RE: Re: Critical Absences
Heh!
That is another good one. On the one hand, it can be a pain to try a hundred different magic items out and figure it a little at a time, but if the divination to learn what's what is too easy, then it ruins some interesting game play. I wonder if the trend towards making identification easier can be explained at least partly by the magic christmas tree trend in 3.5. If one magic sword is in the party, then heck it's neat to role-play figuring it out. If there are a dozen new items at the end of each encounter, then it's not fun anymore, it's just a pain in the ass.
I'm trying to keep magic items very rare in my game, so I'm not tempted to make magic too easy. The relevant spell works best on small magic items and can be fooled by large ones.

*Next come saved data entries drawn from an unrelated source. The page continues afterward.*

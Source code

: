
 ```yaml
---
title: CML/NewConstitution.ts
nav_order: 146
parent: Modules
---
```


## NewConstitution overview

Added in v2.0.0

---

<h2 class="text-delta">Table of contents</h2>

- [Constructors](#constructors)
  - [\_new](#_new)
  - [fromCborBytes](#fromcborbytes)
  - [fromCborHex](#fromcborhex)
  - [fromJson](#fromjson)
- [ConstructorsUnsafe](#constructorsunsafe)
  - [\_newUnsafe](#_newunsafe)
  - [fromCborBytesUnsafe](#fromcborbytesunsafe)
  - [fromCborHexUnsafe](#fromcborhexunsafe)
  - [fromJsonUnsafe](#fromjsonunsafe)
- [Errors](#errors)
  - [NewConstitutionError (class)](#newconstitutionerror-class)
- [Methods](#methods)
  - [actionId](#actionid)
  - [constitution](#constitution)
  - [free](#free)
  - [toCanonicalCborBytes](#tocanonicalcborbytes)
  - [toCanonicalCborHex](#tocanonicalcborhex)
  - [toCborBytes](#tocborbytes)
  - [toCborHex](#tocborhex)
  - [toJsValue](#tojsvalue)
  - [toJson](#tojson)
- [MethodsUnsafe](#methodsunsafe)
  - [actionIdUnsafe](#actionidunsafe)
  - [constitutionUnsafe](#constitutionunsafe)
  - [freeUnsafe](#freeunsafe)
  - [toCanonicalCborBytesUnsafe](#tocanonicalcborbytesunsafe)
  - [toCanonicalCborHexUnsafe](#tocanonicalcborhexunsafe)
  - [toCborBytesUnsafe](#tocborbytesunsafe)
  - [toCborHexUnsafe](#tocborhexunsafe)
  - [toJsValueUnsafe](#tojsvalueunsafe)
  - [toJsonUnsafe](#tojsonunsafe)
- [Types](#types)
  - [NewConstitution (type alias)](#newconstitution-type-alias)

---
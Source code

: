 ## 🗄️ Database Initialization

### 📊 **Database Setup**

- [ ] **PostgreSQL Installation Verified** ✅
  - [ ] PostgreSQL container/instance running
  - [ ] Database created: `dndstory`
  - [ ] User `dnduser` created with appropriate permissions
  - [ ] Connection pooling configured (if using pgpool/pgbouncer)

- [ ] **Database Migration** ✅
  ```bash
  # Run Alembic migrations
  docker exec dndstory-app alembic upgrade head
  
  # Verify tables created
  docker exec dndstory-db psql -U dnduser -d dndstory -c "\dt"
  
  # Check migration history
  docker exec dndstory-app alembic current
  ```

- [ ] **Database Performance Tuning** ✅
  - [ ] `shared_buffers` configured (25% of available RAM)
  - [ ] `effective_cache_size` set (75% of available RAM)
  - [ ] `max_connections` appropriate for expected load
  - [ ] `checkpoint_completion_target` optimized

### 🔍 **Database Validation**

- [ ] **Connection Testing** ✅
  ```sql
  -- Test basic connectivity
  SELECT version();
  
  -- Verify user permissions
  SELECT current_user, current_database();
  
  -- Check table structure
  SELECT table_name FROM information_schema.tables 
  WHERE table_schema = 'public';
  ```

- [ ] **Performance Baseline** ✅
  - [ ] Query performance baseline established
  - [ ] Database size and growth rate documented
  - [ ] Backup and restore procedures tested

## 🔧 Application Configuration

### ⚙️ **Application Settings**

But I may work in an exception, a very simple one, it can't reveal a curse.
On 4/22/2009 at 1:53pm, Luke wrote:
RE: Re: Critical Absences
I found the best way to omit distasteful artifacts from D&D from your game is not to include them in your game. Seriously, don't mention them, rant about them or explain why you don't have them. No one cares. I made the mistake of omitting stuff but then explaining myself. This just opened up the floor for many frustrating discussions.

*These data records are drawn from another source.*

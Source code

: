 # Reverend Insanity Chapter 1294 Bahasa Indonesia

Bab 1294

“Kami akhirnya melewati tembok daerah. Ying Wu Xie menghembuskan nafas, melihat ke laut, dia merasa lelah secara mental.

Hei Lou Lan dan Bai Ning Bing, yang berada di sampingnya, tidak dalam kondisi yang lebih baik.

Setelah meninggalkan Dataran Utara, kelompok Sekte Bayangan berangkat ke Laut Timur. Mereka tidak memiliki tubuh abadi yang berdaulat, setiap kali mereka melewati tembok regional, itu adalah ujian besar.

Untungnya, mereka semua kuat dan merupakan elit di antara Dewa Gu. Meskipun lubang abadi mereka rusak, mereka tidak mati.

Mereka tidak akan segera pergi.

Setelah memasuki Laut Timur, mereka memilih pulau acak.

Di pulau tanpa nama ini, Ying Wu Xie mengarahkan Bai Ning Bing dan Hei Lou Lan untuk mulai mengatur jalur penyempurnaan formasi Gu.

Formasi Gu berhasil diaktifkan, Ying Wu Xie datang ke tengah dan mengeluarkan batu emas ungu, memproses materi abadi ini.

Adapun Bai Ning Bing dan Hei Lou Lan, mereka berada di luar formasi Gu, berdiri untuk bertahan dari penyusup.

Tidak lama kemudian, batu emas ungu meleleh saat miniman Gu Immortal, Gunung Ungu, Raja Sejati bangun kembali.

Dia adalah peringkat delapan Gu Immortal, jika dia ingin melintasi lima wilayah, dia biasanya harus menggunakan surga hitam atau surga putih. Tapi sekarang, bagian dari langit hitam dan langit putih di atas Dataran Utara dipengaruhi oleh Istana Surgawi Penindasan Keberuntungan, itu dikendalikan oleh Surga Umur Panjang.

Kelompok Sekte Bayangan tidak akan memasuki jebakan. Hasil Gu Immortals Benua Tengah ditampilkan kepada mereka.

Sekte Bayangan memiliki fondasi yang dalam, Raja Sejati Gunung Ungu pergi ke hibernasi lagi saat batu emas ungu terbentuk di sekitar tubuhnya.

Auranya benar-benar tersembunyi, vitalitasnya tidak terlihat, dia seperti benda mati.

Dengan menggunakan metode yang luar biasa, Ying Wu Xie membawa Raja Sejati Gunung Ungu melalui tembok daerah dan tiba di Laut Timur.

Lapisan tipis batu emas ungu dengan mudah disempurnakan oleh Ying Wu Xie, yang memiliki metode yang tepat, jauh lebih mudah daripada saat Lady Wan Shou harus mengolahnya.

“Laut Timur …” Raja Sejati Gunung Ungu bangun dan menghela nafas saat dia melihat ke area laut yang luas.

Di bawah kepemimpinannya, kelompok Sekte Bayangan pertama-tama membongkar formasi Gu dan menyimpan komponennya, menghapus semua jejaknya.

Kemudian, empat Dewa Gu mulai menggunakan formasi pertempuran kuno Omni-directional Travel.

On 4/22/2009 at 11:14pm, Noon wrote:
RE: Re: Critical Absences
Hello Brimshack,
I dunno - there seems to be a trend in RP design that people speak in 'what they don't want their game to be', rather than what they DO want their game to be. I've always assumed you start with nothing, in design, then build from that. I don't think something already exists to subtract from. From this perspective it's quite annoying to see someone stating what they'll subtract, as if something would remain after and I can see that. When all I can see is a subtraction from nothing.
On 4/22/2009 at 11:50pm, Brimshack wrote:
RE: Re: Critical Absences
Honestly, I do not think that is what I am doing, or what I am asking.

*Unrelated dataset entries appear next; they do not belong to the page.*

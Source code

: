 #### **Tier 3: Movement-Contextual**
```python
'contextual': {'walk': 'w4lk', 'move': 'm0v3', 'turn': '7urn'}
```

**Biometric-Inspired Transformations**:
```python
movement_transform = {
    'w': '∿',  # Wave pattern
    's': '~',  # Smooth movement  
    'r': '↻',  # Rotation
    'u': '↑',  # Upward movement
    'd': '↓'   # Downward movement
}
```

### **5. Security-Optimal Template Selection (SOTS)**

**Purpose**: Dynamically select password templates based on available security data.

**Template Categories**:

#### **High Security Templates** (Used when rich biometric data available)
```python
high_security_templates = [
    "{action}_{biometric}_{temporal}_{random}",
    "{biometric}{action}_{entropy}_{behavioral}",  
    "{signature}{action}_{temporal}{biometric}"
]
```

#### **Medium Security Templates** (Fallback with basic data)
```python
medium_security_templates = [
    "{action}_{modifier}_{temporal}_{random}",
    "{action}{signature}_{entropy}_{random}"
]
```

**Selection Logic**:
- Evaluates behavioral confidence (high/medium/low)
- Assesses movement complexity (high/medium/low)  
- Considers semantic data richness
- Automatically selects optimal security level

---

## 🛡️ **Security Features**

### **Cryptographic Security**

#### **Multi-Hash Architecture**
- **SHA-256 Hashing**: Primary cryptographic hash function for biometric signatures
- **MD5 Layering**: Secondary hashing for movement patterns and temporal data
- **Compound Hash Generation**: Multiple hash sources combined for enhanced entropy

On 4/23/2009 at 1:58am, Noon wrote:
RE: Re: Critical Absences
I should have qualified that and failed to. I just mean it, if it were occuring, creates a communication problem, which wouldn't benefit you. If it were occuring.
On 4/23/2009 at 2:53am, Egonblaidd wrote:
RE: Re: Critical Absences
When you think about it, magic seems to be fairly rule-breaking even from a historical perspective in most fantasy RPGs. On the subject of teleport, what good is a wall if mages can teleport entire armies behind it? Or what about invisibility spells? These two spells alone tend to render traditional medieval security systems, and most modern ones, too, anachronistic (obsolete). Therefore, either the kingdom with the most mages takes over the world, mages are the endangered species Tolkien depicted (e.g. they are non-playable), or the setting has to be significantly modified in order to account for "super powers", and the threat they represent to anyone that might have a mage as an enemy.
The easy way, of course, is to remove magic altogether. Of course, magic is one of the main appeals of fantasy settings. Not much better is the Tolkien approach where wizards are few and far between, and definitely NOT playable (it works for novels because characters can't "abuse the system", hence you can have wizard characters). Probably the best option is to simply limit magic. This is not to say that you need to make magic impotent, but great balls of fire shouldn't necessarily spring from your fingertips when thinking incendiary thoughts. Let me explain this a little more thoroughly. The system should be such that there is the potential for great power (providing magical artifacts and evil sorcerers), but that achieving such is extremely difficult. Also, there should be an element of mystery to magic.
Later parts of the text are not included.